TRY IT
What are the lines from the top of the entries below through the line containing "Wang - wang.zhin@northeastern.edu/"? Return them exactly, both ends included, without the pictures.

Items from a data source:

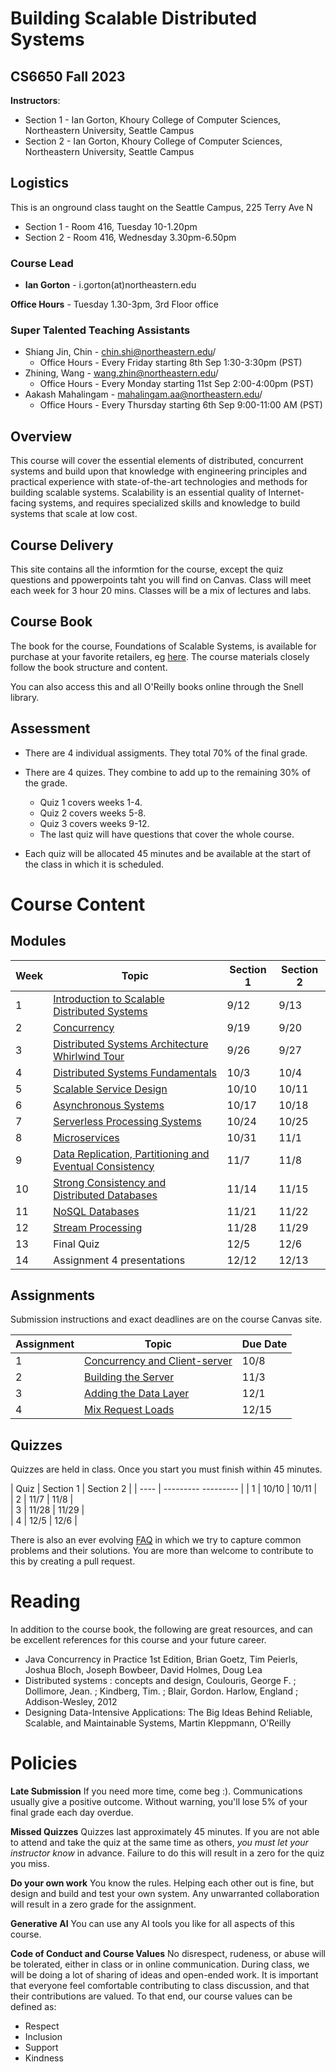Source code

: # Building Scalable Distributed Systems

## CS6650 Fall 2023

**Instructors**: 

* Section 1 - Ian Gorton, Khoury College of Computer Sciences, Northeastern University, Seattle Campus
* Section 2 - Ian Gorton, Khoury College of Computer Sciences, Northeastern University, Seattle Campus

## Logistics

This is an onground class taught on the Seattle Campus, 225 Terry Ave N

* Section 1 - Room 416, Tuesday 10-1.20pm
* Section 2 - Room 416, Wednesday 3.30pm-6.50pm

### Course Lead

* **Ian Gorton** - i.gorton(at)northeastern.edu

**Office Hours** - Tuesday 1.30-3pm, 3rd Floor office


### Super Talented Teaching Assistants

* Shiang Jin, Chin - chin.shi@northeastern.edu/
  * Office Hours - Every Friday starting 8th Sep 1:30-3:30pm (PST) 
* Zhining, Wang - wang.zhin@northeastern.edu/
  * Office Hours - Every Monday starting 11st Sep 2:00-4:00pm (PST) 
* Aakash Mahalingam - mahalingam.aa@northeastern.edu/
  * Office Hours - Every Thursday starting 6th Sep 9:00-11:00 AM (PST)
## Overview

This course will cover the essential elements of distributed, concurrent systems and build upon that knowledge with engineering principles and practical experience with state-of-the-art technologies and methods for building scalable systems. Scalability is an essential quality of Internet-facing systems, and requires specialized skills and knowledge to build systems that scale at low cost. 

## Course Delivery

This site contains all the informtion for the course, except the quiz questions and ppowerpoints taht you will find on Canvas.
Class will meet each week for 3 hour 20 mins. Classes will be a mix of lectures and labs.

## Course Book

The book for the course, Foundations of Scalable Systems, is available for purchase at your favorite retailers, eg [here](https://www.amazon.com/Foundations-Scalable-Systems-Distributed-Architectures/dp/1098106067/ref=asc_df_1098106067/?tag=hyprod-20&linkCode=df0&hvadid=564700895175&hvpos=&hvnetw=g&hvrand=11230893476443846738&hvpone=&hvptwo=&hvqmt=&hvdev=c&hvdvcmdl=&hvlocint=&hvlocphy=9033322&hvtargid=pla-1643586021023&psc=1). The course materials closely follow the book structure and content.

You can also access this and all O'Reilly books online through the Snell library. 

## Assessment

* There are 4 individual assigments. They total 70% of the final grade.

* There are 4 quizes.  They combine to add up to the remaining 30% of the grade. 
  
  * Quiz  1 covers weeks 1-4. 
  * Quiz 2 covers weeks 5-8. 
  * Quiz 3 covers weeks 9-12.
  * The last quiz will have questions that cover the whole course. 

* Each quiz will be allocated 45 minutes and be available at the start of the class in which it is scheduled.

# Course Content

## Modules

| Week | Topic                                                                                                   | Section 1 | Section 2 |
| ---- | ------------------------------------------------------------------------------------------------------- | --------- | --------- |
| 1    | [Introduction to Scalable Distributed Systems](https://gortonator.github.io/bsds-6650/Week-1)           | 9/12      | 9/13      |
| 2    | [Concurrency](http://gortonator.github.io/bsds-6650/Week-2)                                             | 9/19      | 9/20      |
| 3    | [Distributed Systems Architecture Whirlwind Tour](http://gortonator.github.io/bsds-6650/Week-3)         | 9/26      | 9/27      |
| 4    | [Distributed Systems Fundamentals](http://gortonator.github.io/bsds-6650/Week-4)                        | 10/3      | 10/4      |
| 5    | [Scalable Service Design](http://gortonator.github.io/bsds-6650/Week-5)                                 | 10/10     | 10/11     |
| 6    | [Asynchronous Systems](http://gortonator.github.io/bsds-6650/Week-6)                                    | 10/17     | 10/18     |
| 7    | [Serverless Processing Systems](http://gortonator.github.io/bsds-6650/Week-7)                           | 10/24     | 10/25	 |
| 8    | [Microservices](http://gortonator.github.io/bsds-6650/Week-8)                                           | 10/31     | 11/1      |
| 9    | [Data Replication, Partitioning and Eventual Consistency](http://gortonator.github.io/bsds-6650/Week-9) | 11/7      | 11/8      |
| 10   | [Strong Consistency and Distributed Databases](http://gortonator.github.io/bsds-6650/Week-10)           | 11/14     | 11/15	 |	
| 11   | [NoSQL Databases](http://gortonator.github.io/bsds-6650/Week-11)                                        | 11/21     | 11/22     |
| 12   | [Stream Processing](http://gortonator.github.io/bsds-6650/Week-12)                                      | 11/28     | 11/29     |
| 13   | Final Quiz                                                                                              | 12/5      | 12/6      |
| 14   | Assignment 4 presentations                                                                              | 12/12     | 12/13     |

## Assignments

Submission instructions and exact deadlines are on the course Canvas site. 

| Assignment | Topic                                                                                                 | Due Date |
| ---------- | ----------------------------------------------------------------------------------------------------- | ---------|
| 1          | [Concurrency and Client-server](https://gortonator.github.io/bsds-6650/assignments-2022/Assignment-1) | 10/8     |
| 2          | [Building the Server](https://gortonator.github.io/bsds-6650/assignments-2022/Assignment-2)           | 11/3     |
| 3          | [Adding the Data Layer](https://gortonator.github.io/bsds-6650/assignments-2022/Assignment-3)         | 12/1     |
| 4          | [Mix Request Loads](https://gortonator.github.io/bsds-6650/assignments-2022/Assignment-4)             | 12/15    |

## Quizzes

Quizzes are held in class. Once you start you must finish within 45 minutes. 

| Quiz | Section 1 | Section 2 |
| ---- | ---------   --------- |
| 1    | 10/10     |  10/11    |            
| 2    | 11/7      |  11/8     |   
| 3    | 11/28     |  11/29    |              
| 4    | 12/5      |  12/6     |             

There is also an ever evolving [FAQ](https://gortonator.github.io/bsds-6650/FAQ) in which we try to capture common problems and their solutions. 
You are more than welcome to contribute to this by creating a pull request.

# Reading

In addition to the course book,  the following are great resources, and can be excellent references for this course and your future career.

* Java Concurrency in Practice 1st Edition, Brian Goetz, Tim Peierls, Joshua Bloch, Joseph Bowbeer, David Holmes, Doug Lea
* Distributed systems : concepts and design, Coulouris, George F. ; Dollimore, Jean. ; Kindberg, Tim. ; Blair, Gordon. Harlow, England ; Addison-Wesley, 2012
* Designing Data-Intensive Applications: The Big Ideas Behind Reliable, Scalable, and Maintainable Systems, Martin Kleppmann, O'Reilly

# Policies

**Late Submission**
If you need more time, come beg :). Communications usually give a positive outcome.
Without warning, you'll lose 5% of your final grade each day overdue. 

**Missed Quizzes**
Quizzes last approximately 45 minutes. If you are not able to attend and take the quiz at the same time as others, _you must let your instructor know_ in advance. Failure to do this will result in a zero for the quiz you miss. 

**Do your own work**
You know the rules. Helping each other out is fine, but design and build and test your own system. Any unwarranted collaboration will result in a zero grade for the assignment.

**Generative AI** 
You can use any AI tools you like for all aspects of this course.

**Code of Conduct and Course Values** 
No disrespect, rudeness, or abuse will be tolerated, either in class or in online communication. During class, we will be doing a lot of sharing of ideas and open-ended work. It is important that everyone feel comfortable contributing to class discussion, and that their contributions are valued. To that end, our course values can be defined as: 
*	Respect 
*	Inclusion 
*	Support 
*	Kindness 

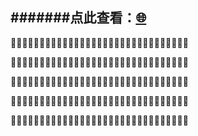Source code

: #######**点此查看**：[:globe_with_meridians:](http://heliqin.github.com)
------------

:palm_tree::rose::palm_tree::palm_tree::palm_tree::palm_tree::palm_tree::rose::rose::rose::rose::rose::palm_tree::palm_tree::rose::palm_tree::palm_tree::palm_tree::palm_tree::palm_tree::palm_tree::palm_tree::rose::palm_tree::palm_tree::rose::rose::rose::rose::rose::palm_tree:


:palm_tree::rose::palm_tree::palm_tree::palm_tree::palm_tree::palm_tree::rose::palm_tree::palm_tree::palm_tree::rose::palm_tree::palm_tree::palm_tree::rose::palm_tree::palm_tree::palm_tree::palm_tree::palm_tree::rose::palm_tree::palm_tree::palm_tree::rose::palm_tree::palm_tree::palm_tree::palm_tree::palm_tree:


:palm_tree::rose::palm_tree::palm_tree::palm_tree::palm_tree::palm_tree::rose::palm_tree::palm_tree::palm_tree::rose::palm_tree::palm_tree::palm_tree::palm_tree::rose::palm_tree::palm_tree::palm_tree::rose::palm_tree::palm_tree::palm_tree::palm_tree::rose::rose::rose::rose::rose::palm_tree:


:palm_tree::rose::palm_tree::palm_tree::palm_tree::palm_tree::palm_tree::rose::palm_tree::palm_tree::palm_tree::rose::palm_tree::palm_tree::palm_tree::palm_tree::palm_tree::rose::palm_tree::rose::palm_tree::palm_tree::palm_tree::palm_tree::palm_tree::rose::palm_tree::palm_tree::palm_tree::palm_tree::palm_tree:


:palm_tree::rose::rose::rose::rose::palm_tree::palm_tree::rose::rose::rose::rose::rose::palm_tree::palm_tree::palm_tree::palm_tree::palm_tree::palm_tree::rose::palm_tree::palm_tree::palm_tree::palm_tree::palm_tree::palm_tree::rose::rose::rose::rose::rose::palm_tree:





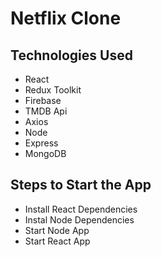 # Netflix Clone

## Technologies Used

- React
- Redux Toolkit
- Firebase
- TMDB Api
- Axios
- Node
- Express
- MongoDB

## Steps to Start the App

- Install React Dependencies
- Instal Node Dependencies
- Start Node App
- Start React App
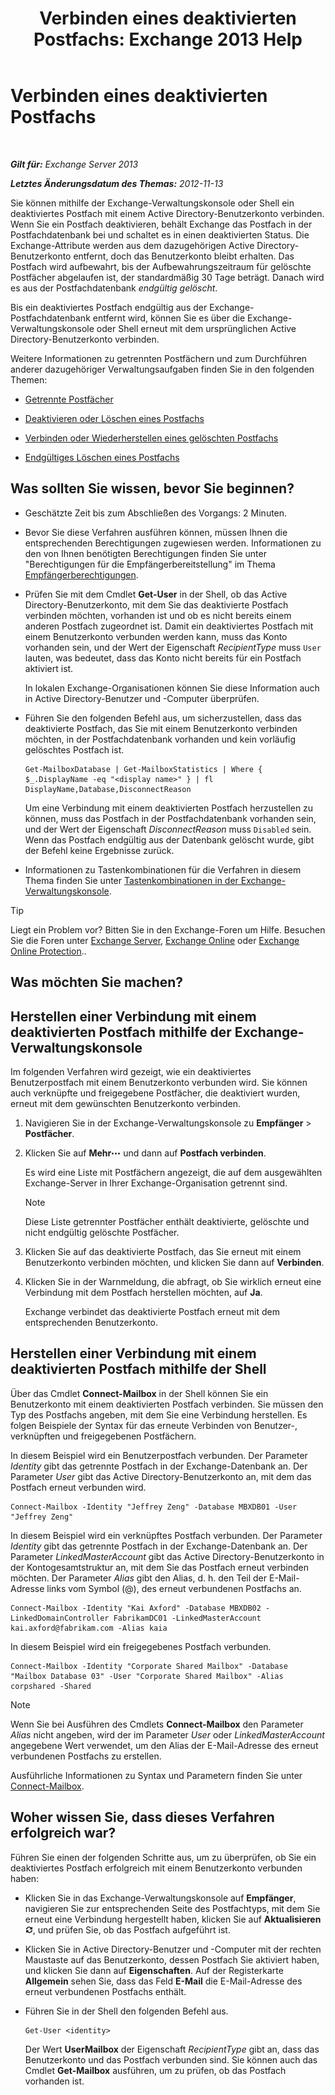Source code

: ﻿---
title: 'Verbinden eines deaktivierten Postfachs: Exchange 2013 Help'
TOCTitle: Verbinden eines deaktivierten Postfachs
ms:assetid: a8abd399-75fd-4ee2-b2e4-634b55e4f79f
ms:mtpsurl: https://technet.microsoft.com/de-de/library/JJ863439(v=EXCHG.150)
ms:contentKeyID: 50554890
ms.date: 04/24/2018
mtps_version: v=EXCHG.150
ms.translationtype: HT
---

# Verbinden eines deaktivierten Postfachs

 

_**Gilt für:** Exchange Server 2013_

_**Letztes Änderungsdatum des Themas:** 2012-11-13_

Sie können mithilfe der Exchange-Verwaltungskonsole oder Shell ein deaktiviertes Postfach mit einem Active Directory-Benutzerkonto verbinden. Wenn Sie ein Postfach deaktivieren, behält Exchange das Postfach in der Postfachdatenbank bei und schaltet es in einen deaktivierten Status. Die Exchange-Attribute werden aus dem dazugehörigen Active Directory-Benutzerkonto entfernt, doch das Benutzerkonto bleibt erhalten. Das Postfach wird aufbewahrt, bis der Aufbewahrungszeitraum für gelöschte Postfächer abgelaufen ist, der standardmäßig 30 Tage beträgt. Danach wird es aus der Postfachdatenbank *endgültig gelöscht*.

Bis ein deaktiviertes Postfach endgültig aus der Exchange-Postfachdatenbank entfernt wird, können Sie es über die Exchange-Verwaltungskonsole oder Shell erneut mit dem ursprünglichen Active Directory-Benutzerkonto verbinden.

Weitere Informationen zu getrennten Postfächern und zum Durchführen anderer dazugehöriger Verwaltungsaufgaben finden Sie in den folgenden Themen:

  - [Getrennte Postfächer](disconnected-mailboxes-exchange-2013-help.md)

  - [Deaktivieren oder Löschen eines Postfachs](disable-or-delete-a-mailbox-exchange-2013-help.md)

  - [Verbinden oder Wiederherstellen eines gelöschten Postfachs](connect-or-restore-a-deleted-mailbox-exchange-2013-help.md)

  - [Endgültiges Löschen eines Postfachs](permanently-delete-a-mailbox-exchange-2013-help.md)

## Was sollten Sie wissen, bevor Sie beginnen?

  - Geschätzte Zeit bis zum Abschließen des Vorgangs: 2 Minuten.

  - Bevor Sie diese Verfahren ausführen können, müssen Ihnen die entsprechenden Berechtigungen zugewiesen werden. Informationen zu den von Ihnen benötigten Berechtigungen finden Sie unter "Berechtigungen für die Empfängerbereitstellung" im Thema [Empfängerberechtigungen](recipients-permissions-exchange-2013-help.md).

  - Prüfen Sie mit dem Cmdlet **Get-User** in der Shell, ob das Active Directory-Benutzerkonto, mit dem Sie das deaktivierte Postfach verbinden möchten, vorhanden ist und ob es nicht bereits einem anderen Postfach zugeordnet ist. Damit ein deaktiviertes Postfach mit einem Benutzerkonto verbunden werden kann, muss das Konto vorhanden sein, und der Wert der Eigenschaft *RecipientType* muss `User` lauten, was bedeutet, dass das Konto nicht bereits für ein Postfach aktiviert ist.
    
    In lokalen Exchange-Organisationen können Sie diese Information auch in Active Directory-Benutzer und -Computer überprüfen.

  - Führen Sie den folgenden Befehl aus, um sicherzustellen, dass das deaktivierte Postfach, das Sie mit einem Benutzerkonto verbinden möchten, in der Postfachdatenbank vorhanden und kein vorläufig gelöschtes Postfach ist.
    
        Get-MailboxDatabase | Get-MailboxStatistics | Where { $_.DisplayName -eq "<display name>" } | fl DisplayName,Database,DisconnectReason
    
    Um eine Verbindung mit einem deaktivierten Postfach herzustellen zu können, muss das Postfach in der Postfachdatenbank vorhanden sein, und der Wert der Eigenschaft *DisconnectReason* muss `Disabled` sein. Wenn das Postfach endgültig aus der Datenbank gelöscht wurde, gibt der Befehl keine Ergebnisse zurück.

  - Informationen zu Tastenkombinationen für die Verfahren in diesem Thema finden Sie unter [Tastenkombinationen in der Exchange-Verwaltungskonsole](keyboard-shortcuts-in-the-exchange-admin-center-exchange-online-protection-help.md).


> [!TIP]
> Liegt ein Problem vor? Bitten Sie in den Exchange-Foren um Hilfe. Besuchen Sie die Foren unter <A href="https://go.microsoft.com/fwlink/p/?linkid=60612">Exchange Server</A>, <A href="https://go.microsoft.com/fwlink/p/?linkid=267542">Exchange Online</A> oder <A href="https://go.microsoft.com/fwlink/p/?linkid=285351">Exchange Online Protection</A>..



## Was möchten Sie machen?

## Herstellen einer Verbindung mit einem deaktivierten Postfach mithilfe der Exchange-Verwaltungskonsole

Im folgenden Verfahren wird gezeigt, wie ein deaktiviertes Benutzerpostfach mit einem Benutzerkonto verbunden wird. Sie können auch verknüpfte und freigegebene Postfächer, die deaktiviert wurden, erneut mit dem gewünschten Benutzerkonto verbinden.

1.  Navigieren Sie in der Exchange-Verwaltungskonsole zu **Empfänger** \> **Postfächer**.

2.  Klicken Sie auf **Mehr**![Weitere Optionen (Symbol)](images/JJ150550.5381819e-3b21-4873-8714-e9b956290b28(EXCHG.150).gif "Weitere Optionen (Symbol)") und dann auf **Postfach verbinden**.
    
    Es wird eine Liste mit Postfächern angezeigt, die auf dem ausgewählten Exchange-Server in Ihrer Exchange-Organisation getrennt sind.
    

    > [!NOTE]
    > Diese Liste getrennter Postfächer enthält deaktivierte, gelöschte und nicht endgültig gelöschte Postfächer.



3.  Klicken Sie auf das deaktivierte Postfach, das Sie erneut mit einem Benutzerkonto verbinden möchten, und klicken Sie dann auf **Verbinden**.

4.  Klicken Sie in der Warnmeldung, die abfragt, ob Sie wirklich erneut eine Verbindung mit dem Postfach herstellen möchten, auf **Ja**.
    
    Exchange verbindet das deaktivierte Postfach erneut mit dem entsprechenden Benutzerkonto.

## Herstellen einer Verbindung mit einem deaktivierten Postfach mithilfe der Shell

Über das Cmdlet **Connect-Mailbox** in der Shell können Sie ein Benutzerkonto mit einem deaktivierten Postfach verbinden. Sie müssen den Typ des Postfachs angeben, mit dem Sie eine Verbindung herstellen. Es folgen Beispiele der Syntax für das erneute Verbinden von Benutzer-, verknüpften und freigegebenen Postfächern.

In diesem Beispiel wird ein Benutzerpostfach verbunden. Der Parameter *Identity* gibt das getrennte Postfach in der Exchange-Datenbank an. Der Parameter *User* gibt das Active Directory-Benutzerkonto an, mit dem das Postfach erneut verbunden wird.

    Connect-Mailbox -Identity "Jeffrey Zeng" -Database MBXDB01 -User "Jeffrey Zeng"

In diesem Beispiel wird ein verknüpftes Postfach verbunden. Der Parameter *Identity* gibt das getrennte Postfach in der Exchange-Datenbank an. Der Parameter *LinkedMasterAccount* gibt das Active Directory-Benutzerkonto in der Kontogesamtstruktur an, mit dem Sie das Postfach erneut verbinden möchten. Der Parameter *Alias* gibt den Alias, d. h. den Teil der E-Mail-Adresse links vom Symbol (@), des erneut verbundenen Postfachs an.

    Connect-Mailbox -Identity "Kai Axford" -Database MBXDB02 -LinkedDomainController FabrikamDC01 -LinkedMasterAccount kai.axford@fabrikam.com -Alias kaia

In diesem Beispiel wird ein freigegebenes Postfach verbunden.

    Connect-Mailbox -Identity "Corporate Shared Mailbox" -Database "Mailbox Database 03" -User "Corporate Shared Mailbox" -Alias corpshared -Shared


> [!NOTE]
> Wenn Sie bei Ausführen des Cmdlets <STRONG>Connect-Mailbox</STRONG> den Parameter <EM>Alias</EM> nicht angeben, wird der im Parameter <EM>User</EM> oder <EM>LinkedMasterAccount</EM> angegebene Wert verwendet, um den Alias der E-Mail-Adresse des erneut verbundenen Postfachs zu erstellen.



Ausführliche Informationen zu Syntax und Parametern finden Sie unter [Connect-Mailbox](https://technet.microsoft.com/de-de/library/aa997878\(v=exchg.150\)).

## Woher wissen Sie, dass dieses Verfahren erfolgreich war?

Führen Sie einen der folgenden Schritte aus, um zu überprüfen, ob Sie ein deaktiviertes Postfach erfolgreich mit einem Benutzerkonto verbunden haben:

  - Klicken Sie in das Exchange-Verwaltungskonsole auf **Empfänger**, navigieren Sie zur entsprechenden Seite des Postfachtyps, mit dem Sie erneut eine Verbindung hergestellt haben, klicken Sie auf **Aktualisieren**![Aktualisieren (Symbol)](images/Dn624163.85f271ca-32a4-426c-842a-d2172567099d(EXCHG.150).gif "Aktualisieren (Symbol)"), und prüfen Sie, ob das Postfach aufgeführt ist.

  - Klicken Sie in Active Directory-Benutzer und -Computer mit der rechten Maustaste auf das Benutzerkonto, dessen Postfach Sie aktiviert haben, und klicken Sie dann auf **Eigenschaften**. Auf der Registerkarte **Allgemein** sehen Sie, dass das Feld **E-Mail** die E-Mail-Adresse des erneut verbundenen Postfachs enthält.

  - Führen Sie in der Shell den folgenden Befehl aus.
    
        Get-User <identity>
    
    Der Wert **UserMailbox** der Eigenschaft *RecipientType* gibt an, dass das Benutzerkonto und das Postfach verbunden sind. Sie können auch das Cmdlet **Get-Mailbox** ausführen, um zu prüfen, ob das Postfach vorhanden ist.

REPLY TO THE TASK
Source code

: # Building Scalable Distributed Systems

## CS6650 Fall 2023

**Instructors**: 

* Section 1 - Ian Gorton, Khoury College of Computer Sciences, Northeastern University, Seattle Campus
* Section 2 - Ian Gorton, Khoury College of Computer Sciences, Northeastern University, Seattle Campus

## Logistics

This is an onground class taught on the Seattle Campus, 225 Terry Ave N

* Section 1 - Room 416, Tuesday 10-1.20pm
* Section 2 - Room 416, Wednesday 3.30pm-6.50pm

### Course Lead

* **Ian Gorton** - i.gorton(at)northeastern.edu

**Office Hours** - Tuesday 1.30-3pm, 3rd Floor office


### Super Talented Teaching Assistants

* Shiang Jin, Chin - chin.shi@northeastern.edu/
  * Office Hours - Every Friday starting 8th Sep 1:30-3:30pm (PST) 
* Zhining, Wang - wang.zhin@northeastern.edu/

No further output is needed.